As I’ve noted in a previous column and also here, I believe there’s Saudi money behind this movie. At first the Saudis look bad in this film, but in the end, they work hand in hand with the Americans to “get the terrorists.” That’s not how it happens in real life. But that’s the message the Saudis have been desperately trying to pimp on the American public–without much success–over the past 6 years since 15 of their countrymen murdered almost 3,000 Americans.
Now, they’ve found a way to do it–through an insidious thriller that’s really just outside wrapping for a pan-Saudi Trojan horse.
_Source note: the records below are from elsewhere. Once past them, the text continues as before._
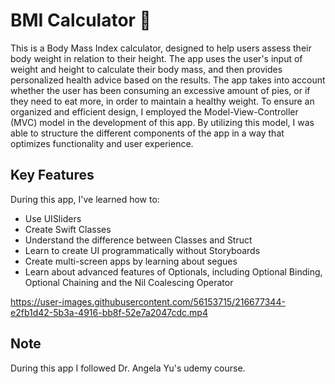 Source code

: # BMI Calculator 🥗

This is a Body Mass Index calculator, designed to help users assess their body weight in relation to their height. The app uses the user's input of weight and height to calculate their body mass, and then provides personalized health advice based on the results. The app takes into account whether the user has been consuming an excessive amount of pies, or if they need to eat more, in order to maintain a healthy weight. To ensure an organized and efficient design, I employed the Model-View-Controller (MVC) model in the development of this app. By utilizing this model, I was able to structure the different components of the app in a way that optimizes functionality and user experience.

## Key Features

During this app, I've learned how to:
* Use UISliders
* Create Swift Classes
* Understand the difference between Classes and Struct
* Learn to create UI programmatically without Storyboards
* Create multi-screen apps by learning about segues
* Learn about advanced features of Optionals, including Optional Binding, Optional Chaining and the Nil Coalescing Operator


https://user-images.githubusercontent.com/56153715/216677344-e2fb1d42-5b3a-4916-bb8f-52e7a2047cdc.mp4




## Note

During this app I followed Dr. Angela Yu's udemy course.
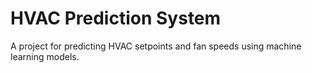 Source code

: # HVAC Prediction System
A project for predicting HVAC setpoints and fan speeds using machine learning models.
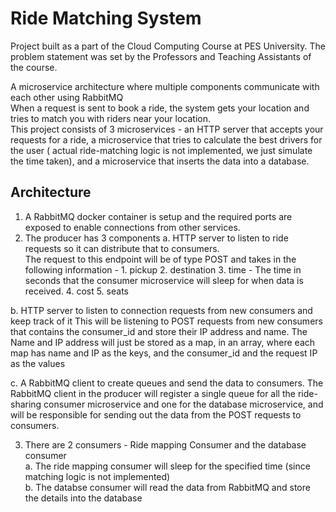 # Ride Matching System 

Project built as a part of the Cloud Computing Course at PES University. The problem statement was set by the Professors and Teaching Assistants of the course.


A microservice architecture where multiple components communicate with each other using RabbitMQ <br>
When a request is sent to book a ride, the system gets your location and tries to match you with riders near your location.<br>
This project consists of 3 microservices - an HTTP server that accepts your requests for a ride, a microservice that tries to calculate the best drivers for the user ( actual ride-matching logic is not implemented, we just simulate the time taken), and a microservice that inserts the data into a database. 

## Architecture

1. A RabbitMQ docker container is setup and the required ports are exposed to enable connections from other services. <br>
2. The producer has 3 components
  a.  HTTP server to listen to ride requests so it can distribute that to consumers. <br> 
  The request to this endpoint will be of type POST and takes in the following information - 
			1. pickup
			2. destination
			3. time - The time in seconds that the consumer microservice will sleep for when data is received.
			4. cost
			5. seats
		
  b. HTTP server to listen to connection requests from new consumers and keep track of it
  This will be listening to POST requests from new consumers that contains the consumer_id and store their IP address and name. The Name and IP address will just be stored as a map, in an array, where each map has name and IP as the keys, and the consumer_id and the request IP as the values
  
  c. A RabbitMQ client to create queues and send the data to consumers. The RabbitMQ client in the producer will register a single queue for all the ride-sharing consumer microservice and one for the database microservice, and will be responsible for sending out the data from the POST requests to consumers.
  
3. There are 2 consumers - Ride mapping Consumer and the database consumer <br>
  a. The ride mapping consumer will sleep for the specified time (since matching logic is not implemented) <br>
  b. The databse consumer will read the data from RabbitMQ and store the details into the database
  

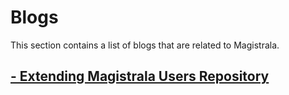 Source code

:# Blogs

This section contains a list of blogs that are related to Magistrala.

## [- Extending Magistrala Users Repository](./kratos.md) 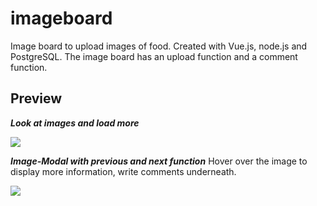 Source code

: # imageboard
Image board to upload images of food. Created with Vue.js, node.js and PostgreSQL. The image board has an upload function and a comment function. 


## Preview

**_Look at images and load more_**

<img src="master/public/load-images.gif">

**_Image-Modal with previous and next function_**
Hover over the image to display more information, write comments underneath.

<img src="master/public/previous-next.gif">
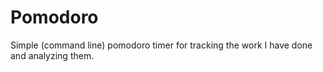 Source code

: # Pomodoro
Simple (command line) pomodoro timer for tracking the work I have done and analyzing them.
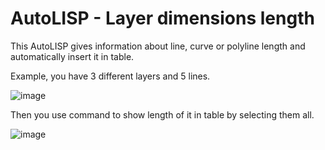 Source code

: <h1><b></b>AutoLISP - Layer dimensions length</b></h1>

This AutoLISP gives information about line, curve or polyline length and automatically insert it in table.

Example, you have 3 different layers and 5 lines.

![image](https://github.com/user-attachments/assets/a2f7ed8f-8b12-4d65-bf8c-8a4276dc9344)

Then you use command to show length of it in table by selecting them all. 

![image](https://github.com/user-attachments/assets/2cbca131-6517-4040-ae86-da4d31069262)
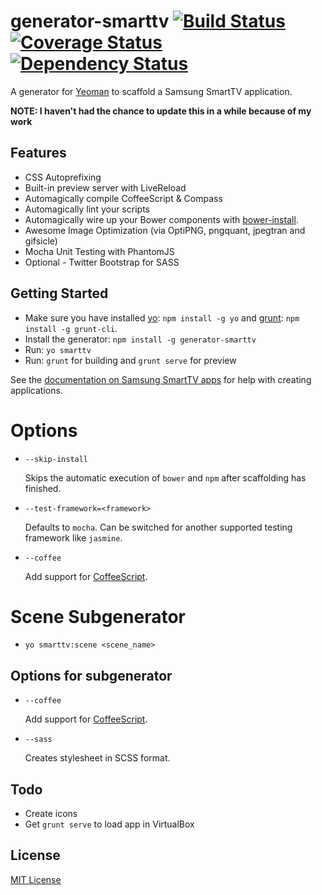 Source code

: # generator-smarttv [![Build Status](https://secure.travis-ci.org/eddiemoore/generator-smarttv.png?branch=master)](https://travis-ci.org/eddiemoore/generator-smarttv) [![Coverage Status](https://coveralls.io/repos/eddiemoore/generator-smarttv/badge.png)](https://coveralls.io/r/eddiemoore/generator-smarttv) [![Dependency Status](https://gemnasium.com/eddiemoore/generator-smarttv.png)](https://gemnasium.com/eddiemoore/generator-smarttv)

A generator for [Yeoman](http://yeoman.io) to scaffold a Samsung SmartTV application.

**NOTE: I haven't had the chance to update this in a while because of my work**

## Features

* CSS Autoprefixing
* Built-in preview server with LiveReload
* Automagically compile CoffeeScript & Compass
* Automagically lint your scripts
* Automagically wire up your Bower components with [bower-install](#third-party-dependencies).
* Awesome Image Optimization (via OptiPNG, pngquant, jpegtran and gifsicle)
* Mocha Unit Testing with PhantomJS
* Optional - Twitter Bootstrap for SASS

## Getting Started

- Make sure you have installed [yo](https://github.com/yeoman/yo): `npm install -g yo` and [grunt](http://gruntjs.com/): `npm install -g grunt-cli`.
- Install the generator: `npm install -g generator-smarttv`
- Run: `yo smarttv`
- Run: `grunt` for building and `grunt serve` for preview

See the [documentation on Samsung SmartTV apps](http://www.samsungdforum.com/guide/) for help with creating applications.

# Options

* `--skip-install`

  Skips the automatic execution of `bower` and `npm` after scaffolding has finished.

* `--test-framework=<framework>`

  Defaults to `mocha`. Can be switched for another supported testing framework like `jasmine`.

* `--coffee`

  Add support for [CoffeeScript](http://coffeescript.org/).


# Scene Subgenerator

* `yo smarttv:scene <scene_name>`

## Options for subgenerator

* `--coffee`

  Add support for [CoffeeScript](http://coffeescript.org/).

* `--sass`

  Creates stylesheet in SCSS format.


## Todo
- Create icons
- Get `grunt serve` to load app in VirtualBox

## License

[MIT License](http://en.wikipedia.org/wiki/MIT_License)
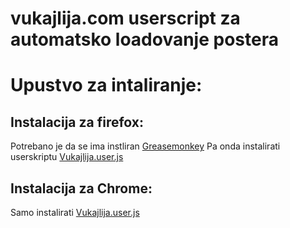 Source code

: vukajlija.com userscript za automatsko loadovanje postera
======================


Upustvo za intaliranje:
=======================

Instalacija za firefox:
-----------------------

Potrebano je da se ima instliran  [Greasemonkey](https://addons.mozilla.org/en-US/firefox/addon/greasemonkey/)
Pa onda instalirati userskriptu [Vukajlija.user.js](https://github.com/feroc1ty/vukajlija-script/raw/master/vukajlija.user.js)


Instalacija za Chrome:
----------------------

Samo instalirati  [Vukajlija.user.js](https://github.com/feroc1ty/vukajlija-script/raw/master/vukajlija.user.js) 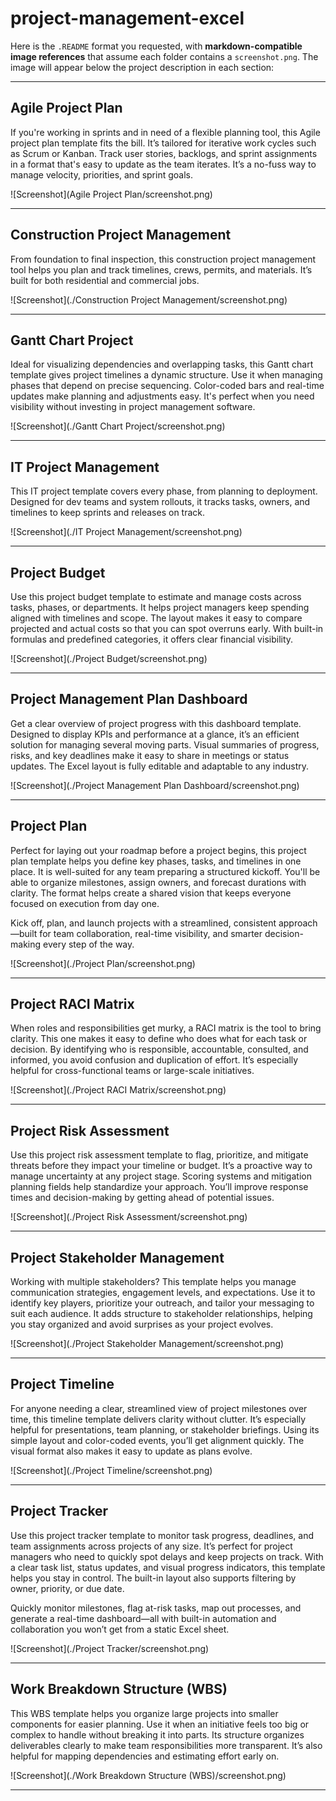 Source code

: # project-management-excel

Here is the `.README` format you requested, with **markdown-compatible image references** that assume each folder contains a `screenshot.png`. The image will appear below the project description in each section:

---

## Agile Project Plan

If you're working in sprints and in need of a flexible planning tool, this Agile project plan template fits the bill. It’s tailored for iterative work cycles such as Scrum or Kanban. Track user stories, backlogs, and sprint assignments in a format that's easy to update as the team iterates. It’s a no-fuss way to manage velocity, priorities, and sprint goals.

!\[Screenshot]\(Agile Project Plan/screenshot.png)

---

## Construction Project Management

From foundation to final inspection, this construction project management tool helps you plan and track timelines, crews, permits, and materials. It’s built for both residential and commercial jobs.

!\[Screenshot]\(./Construction Project Management/screenshot.png)

---

## Gantt Chart Project

Ideal for visualizing dependencies and overlapping tasks, this Gantt chart template gives project timelines a dynamic structure. Use it when managing phases that depend on precise sequencing. Color-coded bars and real-time updates make planning and adjustments easy. It's perfect when you need visibility without investing in project management software.

!\[Screenshot]\(./Gantt Chart Project/screenshot.png)

---

## IT Project Management

This IT project template covers every phase, from planning to deployment. Designed for dev teams and system rollouts, it tracks tasks, owners, and timelines to keep sprints and releases on track.

!\[Screenshot]\(./IT Project Management/screenshot.png)

---

## Project Budget

Use this project budget template to estimate and manage costs across tasks, phases, or departments. It helps project managers keep spending aligned with timelines and scope. The layout makes it easy to compare projected and actual costs so that you can spot overruns early. With built-in formulas and predefined categories, it offers clear financial visibility.

!\[Screenshot]\(./Project Budget/screenshot.png)

---

## Project Management Plan Dashboard

Get a clear overview of project progress with this dashboard template. Designed to display KPIs and performance at a glance, it’s an efficient solution for managing several moving parts. Visual summaries of progress, risks, and key deadlines make it easy to share in meetings or status updates. The Excel layout is fully editable and adaptable to any industry.

!\[Screenshot]\(./Project Management Plan Dashboard/screenshot.png)

---

## Project Plan

Perfect for laying out your roadmap before a project begins, this project plan template helps you define key phases, tasks, and timelines in one place. It is well-suited for any team preparing a structured kickoff. You'll be able to organize milestones, assign owners, and forecast durations with clarity. The format helps create a shared vision that keeps everyone focused on execution from day one.

Kick off, plan, and launch projects with a streamlined, consistent approach—built for team collaboration, real-time visibility, and smarter decision-making every step of the way.

!\[Screenshot]\(./Project Plan/screenshot.png)

---

## Project RACI Matrix

When roles and responsibilities get murky, a RACI matrix is the tool to bring clarity. This one makes it easy to define who does what for each task or decision. By identifying who is responsible, accountable, consulted, and informed, you avoid confusion and duplication of effort. It’s especially helpful for cross-functional teams or large-scale initiatives.

!\[Screenshot]\(./Project RACI Matrix/screenshot.png)

---

## Project Risk Assessment

Use this project risk assessment template to flag, prioritize, and mitigate threats before they impact your timeline or budget. It’s a proactive way to manage uncertainty at any project stage. Scoring systems and mitigation planning fields help standardize your approach. You’ll improve response times and decision-making by getting ahead of potential issues.

!\[Screenshot]\(./Project Risk Assessment/screenshot.png)

---

## Project Stakeholder Management

Working with multiple stakeholders? This template helps you manage communication strategies, engagement levels, and expectations. Use it to identify key players, prioritize your outreach, and tailor your messaging to suit each audience. It adds structure to stakeholder relationships, helping you stay organized and avoid surprises as your project evolves.

!\[Screenshot]\(./Project Stakeholder Management/screenshot.png)

---

## Project Timeline

For anyone needing a clear, streamlined view of project milestones over time, this timeline template delivers clarity without clutter. It’s especially helpful for presentations, team planning, or stakeholder briefings. Using its simple layout and color-coded events, you’ll get alignment quickly. The visual format also makes it easy to update as plans evolve.

!\[Screenshot]\(./Project Timeline/screenshot.png)

---

## Project Tracker

Use this project tracker template to monitor task progress, deadlines, and team assignments across projects of any size. It’s perfect for project managers who need to quickly spot delays and keep projects on track. With a clear task list, status updates, and visual progress indicators, this template helps you stay in control. The built-in layout also supports filtering by owner, priority, or due date.

Quickly monitor milestones, flag at-risk tasks, map out processes, and generate a real-time dashboard—all with built-in automation and collaboration you won’t get from a static Excel sheet.

!\[Screenshot]\(./Project Tracker/screenshot.png)

---

## Work Breakdown Structure (WBS)

This WBS template helps you organize large projects into smaller components for easier planning. Use it when an initiative feels too big or complex to handle without breaking it into parts. Its structure organizes deliverables clearly to make team responsibilities more transparent. It’s also helpful for mapping dependencies and estimating effort early on.

!\[Screenshot]\(./Work Breakdown Structure (WBS)/screenshot.png)

---


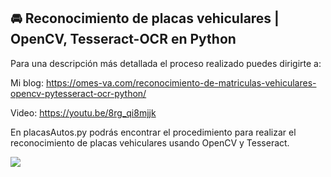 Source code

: ## 🚘 Reconocimiento de placas vehiculares | OpenCV, Tesseract-OCR en Python

Para una descripción más detallada el proceso realizado puedes dirigirte a:

Mi blog: https://omes-va.com/reconocimiento-de-matriculas-vehiculares-opencv-pytesseract-ocr-python/

Video: https://youtu.be/8rg_qi8mjjk


En placasAutos.py podrás encontrar el procedimiento para realizar el reconocimiento de placas vehiculares usando OpenCV y Tesseract. 

![](gifProceso.gif)
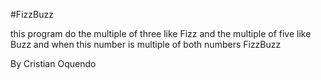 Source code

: #FizzBuzz

this program do the multiple of three like Fizz and the multiple of five like Buzz and when this number is multiple of both numbers FizzBuzz

By Cristian Oquendo
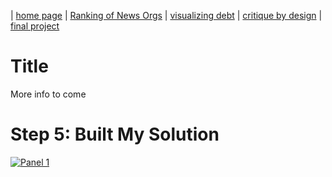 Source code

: | [home page](https://itsmeriem.github.io/Meriem/) | [Ranking of News Orgs](news-ranking.md) | [visualizing debt](visualizing-debt.md) | [critique by design](critique-by-design.md) | [final project](final-project.md)


# Title
More info to come




# Step 5: Built My Solution

<div class='tableauPlaceholder' id='viz1700024332299' style='position: relative'><noscript><a href='#'><img alt='Panel 1 ' src='https:&#47;&#47;public.tableau.com&#47;static&#47;images&#47;Mi&#47;MinWagePanelDesign&#47;Panel1&#47;1_rss.png' style='border: none' /></a></noscript><object class='tableauViz'  style='display:none;'><param name='host_url' value='https%3A%2F%2Fpublic.tableau.com%2F' /> <param name='embed_code_version' value='3' /> <param name='site_root' value='' /><param name='name' value='MinWagePanelDesign&#47;Panel1' /><param name='tabs' value='no' /><param name='toolbar' value='yes' /><param name='static_image' value='https:&#47;&#47;public.tableau.com&#47;static&#47;images&#47;Mi&#47;MinWagePanelDesign&#47;Panel1&#47;1.png' /> <param name='animate_transition' value='yes' /><param name='display_static_image' value='yes' /><param name='display_spinner' value='yes' /><param name='display_overlay' value='yes' /><param name='display_count' value='yes' /><param name='language' value='en-US' /><param name='filter' value='publish=yes' /></object></div>               
<script type='text/javascript'>                   
  var divElement = document.getElementById('viz1700024332299');                    
  var vizElement = divElement.getElementsByTagName('object')[0];                    
  if ( divElement.offsetWidth > 800 ) { vizElement.style.width='1214px';vizElement.style.height='835px';} else if ( divElement.offsetWidth > 500 ) { vizElement.style.width='1214px';vizElement.style.height='835px';} else { vizElement.style.width='100%';vizElement.style.height='727px';}                  
  var scriptElement = document.createElement('script');                    
  scriptElement.src = 'https://public.tableau.com/javascripts/api/viz_v1.js';                   
  vizElement.parentNode.insertBefore(scriptElement, vizElement);               
</script>
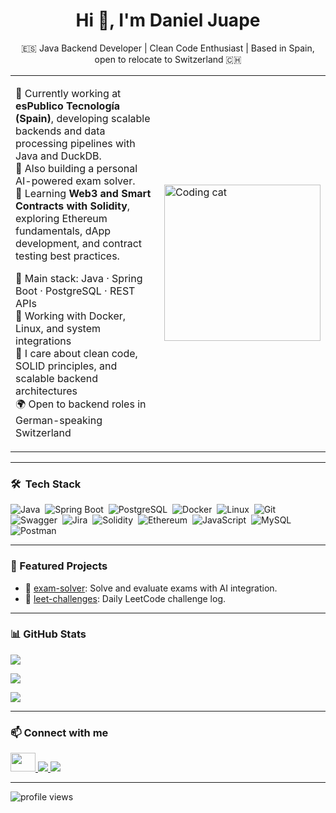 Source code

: <h1 align="center">Hi 👋, I'm Daniel Juape</h1>

<p align="center">
  🇪🇸 Java Backend Developer | Clean Code Enthusiast | Based in Spain, open to relocate to Switzerland 🇨🇭  
</p>

<table>
  <tr>
    <td>

🌱 Currently working at **esPublico Tecnología (Spain)**, developing scalable backends and data processing pipelines with Java and DuckDB.  
🚀 Also building a personal AI-powered exam solver.  
🧠 Learning **Web3 and Smart Contracts with Solidity**, exploring Ethereum fundamentals, dApp development, and contract testing best practices.  

🧰 Main stack: Java · Spring Boot · PostgreSQL · REST APIs  
🐧 Working with Docker, Linux, and system integrations  
🧼 I care about clean code, SOLID principles, and scalable backend architectures  
🌍 Open to backend roles in German-speaking Switzerland

</td>
<td>
<img src="https://media3.giphy.com/media/v1.Y2lkPTc5MGI3NjExMmQyNzdxbzk0bm1xOHEzMGw2OTJ0ZWhyNmlvbm5wa2p4dGRxcjc2cyZlcD12MV9pbnRlcm5hbF9naWZfYnlfaWQmY3Q9Zw/3oKIPnAiaMCws8nOsE/giphy.gif" width="250px" alt="Coding cat">
</td>
</tr>
</table>


---


### 🛠 &nbsp;Tech Stack

![Java](https://img.shields.io/badge/-Java-05122A?style=flat&logo=java)&nbsp;
![Spring Boot](https://img.shields.io/badge/-Spring%20Boot-05122A?style=flat&logo=springboot)&nbsp;
![PostgreSQL](https://img.shields.io/badge/-PostgreSQL-05122A?style=flat&logo=postgresql)&nbsp;
![Docker](https://img.shields.io/badge/-Docker-05122A?style=flat&logo=docker)&nbsp;
![Linux](https://img.shields.io/badge/-Linux-05122A?style=flat&logo=linux)&nbsp;
![Git](https://img.shields.io/badge/-Git-05122A?style=flat&logo=git)&nbsp;
![Swagger](https://img.shields.io/badge/-Swagger-05122A?style=flat&logo=swagger)&nbsp;
![Jira](https://img.shields.io/badge/-Jira-05122A?style=flat&logo=jira)&nbsp;
![Solidity](https://img.shields.io/badge/-Solidity-05122A?style=flat&logo=solidity)&nbsp;
![Ethereum](https://img.shields.io/badge/-Ethereum-05122A?style=flat&logo=ethereum)&nbsp;
![JavaScript](https://img.shields.io/badge/-JavaScript-05122A?style=flat&logo=javascript)&nbsp;
![MySQL](https://img.shields.io/badge/-MySQL-05122A?style=flat&logo=mysql)&nbsp;
![Postman](https://img.shields.io/badge/-Postman-05122A?style=flat&logo=postman)&nbsp;

---

### 📂 Featured Projects

- 🧪 [exam-solver](https://github.com/dajuape/exam-solver): Solve and evaluate exams with AI integration.  
- 🧵 [leet-challenges](https://github.com/dajuape/leet-code): Daily LeetCode challenge log.  


---

### 📊 GitHub Stats

<p>
  <img src="https://github-readme-stats.vercel.app/api/top-langs/?username=dajuape&layout=compact&theme=dark" />
</p>
<p>
  <img src="https://github-readme-stats.vercel.app/api?username=dajuape&show_icons=true&theme=dark" />
</p>
<p>
  <img src="https://github-readme-streak-stats.herokuapp.com?user=dajuape&theme=dark" />
</p>

---

### 📫 Connect with me

<p align="left">
  <a href="https://www.linkedin.com/in/danieljuape" target="blank">
    <img src="https://raw.githubusercontent.com/rahuldkjain/github-profile-readme-generator/master/src/images/icons/Social/linked-in-alt.svg" height="30" width="40" />
  </a>
  <a href="mailto:danieljuape@gmail.com" target="blank">
    <img src="https://img.shields.io/badge/Gmail-danieljuape@gmail.com-red?style=flat&logo=gmail" />
  </a>
  <a href="https://calendly.com/daniel-juape/30min" target="blank">
    <img src="https://img.shields.io/badge/Schedule%20a%20Call-Calendly-blue?style=flat&logo=calendar" />
  </a>
</p>

---

<p align="left">
  <img src="https://komarev.com/ghpvc/?username=dajuape&label=Profile%20views&color=0e75b6&style=flat" alt="profile views" />
</p>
While I can’t prove the Saudi financing behind this one, I have already documented that Saudi advisors consulted on what was in the film:

How much Saudi or Muslim money is going into this propaganda film? Would love to know, but the credits don’t tell you that kind of info. What they do show is that two Saudis, Yamen Al-Hajjar and Ahmed Al-Ibrahim (who also co-stars in the movie), are listed as consultants on Arabic, Islam, and Saudi Arabia. Al-Hajjar is a Saudi National who is a student at Boston University and says he will return to the Kingdom of Saudi Arabia after graduation to work for Saudi Aramco oil company. I’m sure they’re not biased at all in favor of their native land and “peaceful” religion.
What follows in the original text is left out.